When researchers talk about mobile computers, they use visionary, exciting terms like “fast”, “scalable”, and “this solution will definitely work in practice.”

With careful optimization, only 14 gajillion messages are necessary.

One of my colleagues found the stash of columns in the “Miscellaneous Excellence” section on Mickens’ Web site and reacted with “This is better than getting free cookies.”

Here’s an interview with “the funniest man in Microsoft Research”.

I would have done this for TechNet Magazine if I had known this was possible.

Also if I had the talent.

Mostly the talent part.

Bonus Mickensian reading: What is art?

Comments (16)
  1. Andrew says:

    Thanks, Raymond, for the Christmas present.

  2. 12BitSlab says:

    Wonderful!  Many thanks for posting this!

  3. CarlD says:

    Brilliant!

  4. Décio says:

    I had no idea that nerd humor like this could even exist. It's as if I had always been blind, and all of a sudden I was able to see. Thank you, Raymond, and of course, thank you, James. I wonder if he performs stand-ups somewhere?

  5. Klimax says:

    Looks like somebody does have time machine…

    "•James Mickens, Ed Nightingale, Jeremy Elson, Bin Fan, Asim Kadav, Vijay Chidambaram, Osama Khan, Krishna Nareddy, and Darren Gehring, Blizzard: Fast, Cloud-scale Block Storage for Cloud-oblivious Applications, in Proceedings of NSDI, USENIX, April 2014"

  6. Brian G. says:

    These are awesome. It's like reading Dave Barry, but with humor and computers!

  7. Mike says:

    Here's a funny one: How come Microsoft products still haven't figured out how to stop spyware from infecting their systems ? For about 12 years now, MS products get rooted from a few lines of malformed javascript. The latest, cryptolocker, steals your data and holds it for ransom! Ha ha hah! I guess they have no intention of doing anything for their users. Just a crap mill that churns out defective products and imitation knock offs. Just hilarious, isn't it?

  8. Slashdotter says:

    Raymond, as you are a Systems Programmerâ„¢ I have to ask: is your nickname at Microsoft "Zeus Hammer"?

  9. Deviltry says:

    "Here's a funny one: How come Microsoft products still haven't figured out how to stop spyware from infecting their systems ? For about 12 years now, MS products get rooted from a few lines of malformed javascript. The latest, cryptolocker, steals your data and holds it for ransom! Ha ha hah! I guess they have no intention of doing anything for their users. Just a crap mill that churns out defective products and imitation knock offs. Just hilarious, isn't it?"

    Windows XP is long dead, move on man.

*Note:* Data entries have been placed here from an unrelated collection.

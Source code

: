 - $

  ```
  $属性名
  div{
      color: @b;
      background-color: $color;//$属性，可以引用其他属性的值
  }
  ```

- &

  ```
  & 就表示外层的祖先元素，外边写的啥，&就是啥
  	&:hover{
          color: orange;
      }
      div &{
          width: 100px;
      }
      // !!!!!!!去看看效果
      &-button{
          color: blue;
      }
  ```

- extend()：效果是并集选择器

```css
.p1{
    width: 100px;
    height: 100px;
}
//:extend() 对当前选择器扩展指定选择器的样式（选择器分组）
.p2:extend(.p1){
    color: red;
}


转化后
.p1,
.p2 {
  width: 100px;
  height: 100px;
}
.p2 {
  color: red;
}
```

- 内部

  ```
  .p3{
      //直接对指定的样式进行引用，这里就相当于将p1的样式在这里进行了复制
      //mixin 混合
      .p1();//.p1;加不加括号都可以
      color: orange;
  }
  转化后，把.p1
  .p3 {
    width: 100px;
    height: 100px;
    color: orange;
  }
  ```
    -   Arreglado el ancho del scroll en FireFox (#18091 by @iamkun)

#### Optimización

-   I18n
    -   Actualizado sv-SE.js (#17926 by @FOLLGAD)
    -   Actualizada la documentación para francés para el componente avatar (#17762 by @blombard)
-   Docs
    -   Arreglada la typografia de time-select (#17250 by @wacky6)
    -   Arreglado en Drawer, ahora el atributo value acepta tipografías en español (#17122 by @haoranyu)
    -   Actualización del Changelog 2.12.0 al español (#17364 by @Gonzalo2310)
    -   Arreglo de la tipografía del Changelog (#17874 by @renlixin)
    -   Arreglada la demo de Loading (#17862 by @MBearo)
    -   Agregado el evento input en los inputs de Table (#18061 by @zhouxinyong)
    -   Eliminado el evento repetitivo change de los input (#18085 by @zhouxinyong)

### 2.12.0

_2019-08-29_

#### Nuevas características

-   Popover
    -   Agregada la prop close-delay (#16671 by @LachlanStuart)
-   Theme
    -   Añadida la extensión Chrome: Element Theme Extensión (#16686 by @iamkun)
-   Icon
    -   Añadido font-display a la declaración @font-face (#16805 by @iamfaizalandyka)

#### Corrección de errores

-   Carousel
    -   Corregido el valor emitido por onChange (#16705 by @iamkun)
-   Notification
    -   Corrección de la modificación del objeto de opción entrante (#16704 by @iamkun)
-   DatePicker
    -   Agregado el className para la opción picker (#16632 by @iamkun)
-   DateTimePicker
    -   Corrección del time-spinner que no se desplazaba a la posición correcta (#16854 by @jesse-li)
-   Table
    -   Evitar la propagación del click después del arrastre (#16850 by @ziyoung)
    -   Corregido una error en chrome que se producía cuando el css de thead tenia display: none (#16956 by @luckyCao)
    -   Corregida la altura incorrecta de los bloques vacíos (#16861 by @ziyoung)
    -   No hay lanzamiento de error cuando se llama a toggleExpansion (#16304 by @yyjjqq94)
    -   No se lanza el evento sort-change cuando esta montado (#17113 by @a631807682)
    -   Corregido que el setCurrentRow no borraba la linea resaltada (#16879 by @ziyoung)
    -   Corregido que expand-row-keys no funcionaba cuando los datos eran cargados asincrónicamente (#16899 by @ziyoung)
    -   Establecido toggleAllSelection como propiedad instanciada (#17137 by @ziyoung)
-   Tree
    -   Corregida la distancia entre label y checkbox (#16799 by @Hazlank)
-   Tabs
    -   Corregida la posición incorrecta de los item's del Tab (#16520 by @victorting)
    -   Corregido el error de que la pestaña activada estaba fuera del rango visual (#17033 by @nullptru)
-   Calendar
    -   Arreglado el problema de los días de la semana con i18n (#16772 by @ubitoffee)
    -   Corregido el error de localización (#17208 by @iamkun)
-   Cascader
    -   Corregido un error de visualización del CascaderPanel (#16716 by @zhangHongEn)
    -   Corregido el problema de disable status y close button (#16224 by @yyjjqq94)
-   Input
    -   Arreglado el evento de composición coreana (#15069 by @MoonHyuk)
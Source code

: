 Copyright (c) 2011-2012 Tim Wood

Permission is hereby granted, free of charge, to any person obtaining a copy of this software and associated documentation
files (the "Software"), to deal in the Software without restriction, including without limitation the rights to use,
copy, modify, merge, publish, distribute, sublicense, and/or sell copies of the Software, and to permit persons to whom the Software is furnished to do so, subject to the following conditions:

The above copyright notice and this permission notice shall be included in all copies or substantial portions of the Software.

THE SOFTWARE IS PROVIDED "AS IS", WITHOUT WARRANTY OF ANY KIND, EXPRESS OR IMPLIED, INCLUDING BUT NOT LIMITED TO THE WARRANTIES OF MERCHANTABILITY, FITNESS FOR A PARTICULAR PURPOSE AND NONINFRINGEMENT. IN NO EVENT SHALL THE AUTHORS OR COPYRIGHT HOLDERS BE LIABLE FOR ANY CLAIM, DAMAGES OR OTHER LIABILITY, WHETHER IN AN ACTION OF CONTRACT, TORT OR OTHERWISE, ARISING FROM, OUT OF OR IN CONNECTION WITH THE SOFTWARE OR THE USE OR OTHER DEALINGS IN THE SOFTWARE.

  10. Bhashit Parikh says:

    I was in the office when I opened the pdf link. People were curious why I was laughing so much. Thanks.

  11. Tom Mead says:

    Words fail me…brilliant, man…freacking brilliant!

  12. Joker_vD says:

    "The latest, cryptolocker, steals your data and holds it for ransom! Ha ha hah!"

    How is that Windows' fault? When someone sends a sh-file to a Linux user with "rm -rf ~/*", and the user launches it, that's the user's fault, not the Linux's. And well, if you run a program under your user account, there is nothing surprising it can thrash all files owned by that user account. Don't run executable files of dubious origin, duh.

  13. Reeve says:

    @Mike: XPClient, we really missed you around here. /s

  14. voo says:

    Amazing! Thanks for the belated Christmas present. "I believe (but cannot prove) that PHP developers have souls."

  15. Anon says:

    @Mike

    The operating system has nothing to do with allowing malicious software on the machine. That's all the user. Indeed, most every major vulnerability which has been exploited over the past 15-20 years was patched well before it was exploited, and was only exploited by virtue of people who refused to apply the patches.